About this exercise ▸
Repeat each line of the data below exactly, but skip the pictures.

Data section section start

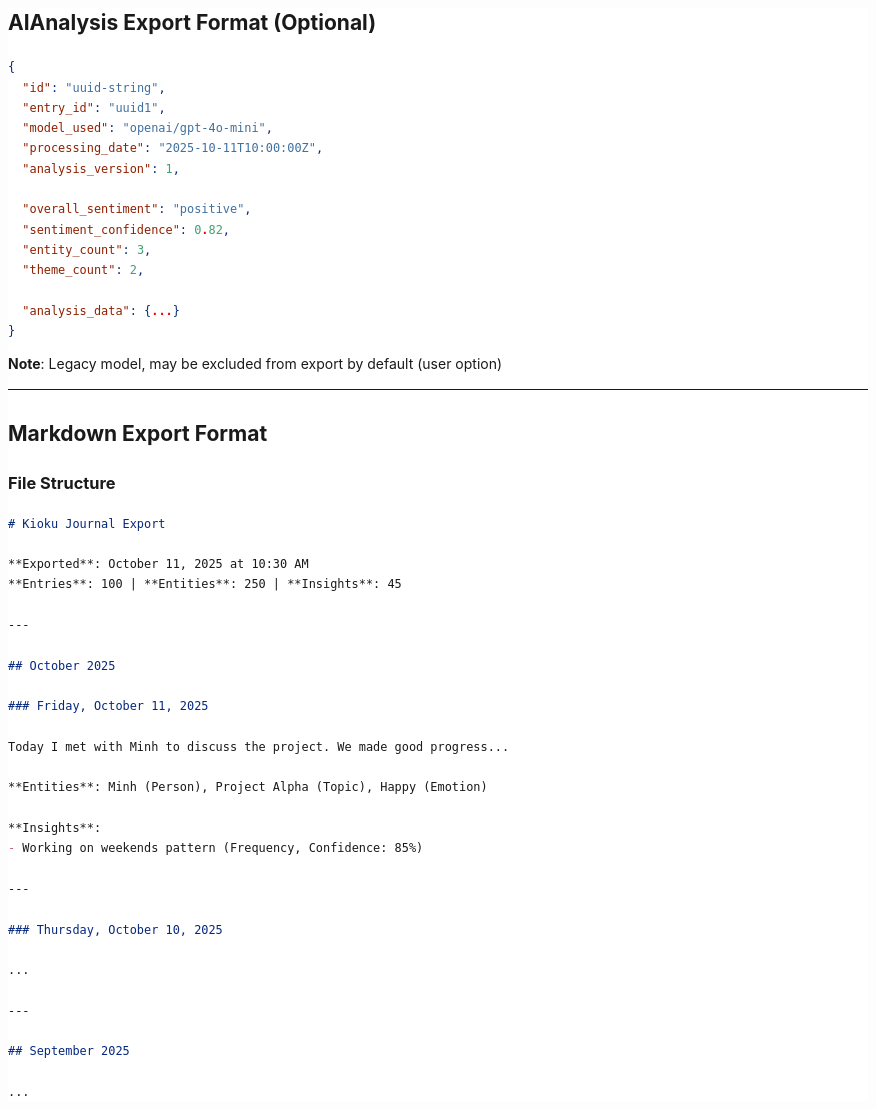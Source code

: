 
## AIAnalysis Export Format (Optional)

```json
{
  "id": "uuid-string",
  "entry_id": "uuid1",
  "model_used": "openai/gpt-4o-mini",
  "processing_date": "2025-10-11T10:00:00Z",
  "analysis_version": 1,

  "overall_sentiment": "positive",
  "sentiment_confidence": 0.82,
  "entity_count": 3,
  "theme_count": 2,

  "analysis_data": {...}
}
```

**Note**: Legacy model, may be excluded from export by default (user option)

---

## Markdown Export Format

### File Structure

```markdown
# Kioku Journal Export

**Exported**: October 11, 2025 at 10:30 AM
**Entries**: 100 | **Entities**: 250 | **Insights**: 45

---

## October 2025

### Friday, October 11, 2025

Today I met with Minh to discuss the project. We made good progress...

**Entities**: Minh (Person), Project Alpha (Topic), Happy (Emotion)

**Insights**:
- Working on weekends pattern (Frequency, Confidence: 85%)

---

### Thursday, October 10, 2025

...

---

## September 2025

...
```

Data section section end

Completed task ▸
Source code

: 
## AIAnalysis Export Format (Optional)

```json
{
  "id": "uuid-string",
  "entry_id": "uuid1",
  "model_used": "openai/gpt-4o-mini",
  "processing_date": "2025-10-11T10:00:00Z",
  "analysis_version": 1,

  "overall_sentiment": "positive",
  "sentiment_confidence": 0.82,
  "entity_count": 3,
  "theme_count": 2,

  "analysis_data": {...}
}
```

**Note**: Legacy model, may be excluded from export by default (user option)

---

## Markdown Export Format

### File Structure

```markdown
# Kioku Journal Export

**Exported**: October 11, 2025 at 10:30 AM
**Entries**: 100 | **Entities**: 250 | **Insights**: 45

---

## October 2025

### Friday, October 11, 2025

Today I met with Minh to discuss the project. We made good progress...

**Entities**: Minh (Person), Project Alpha (Topic), Happy (Emotion)

**Insights**:
- Working on weekends pattern (Frequency, Confidence: 85%)

---

### Thursday, October 10, 2025

...

---

## September 2025

...
```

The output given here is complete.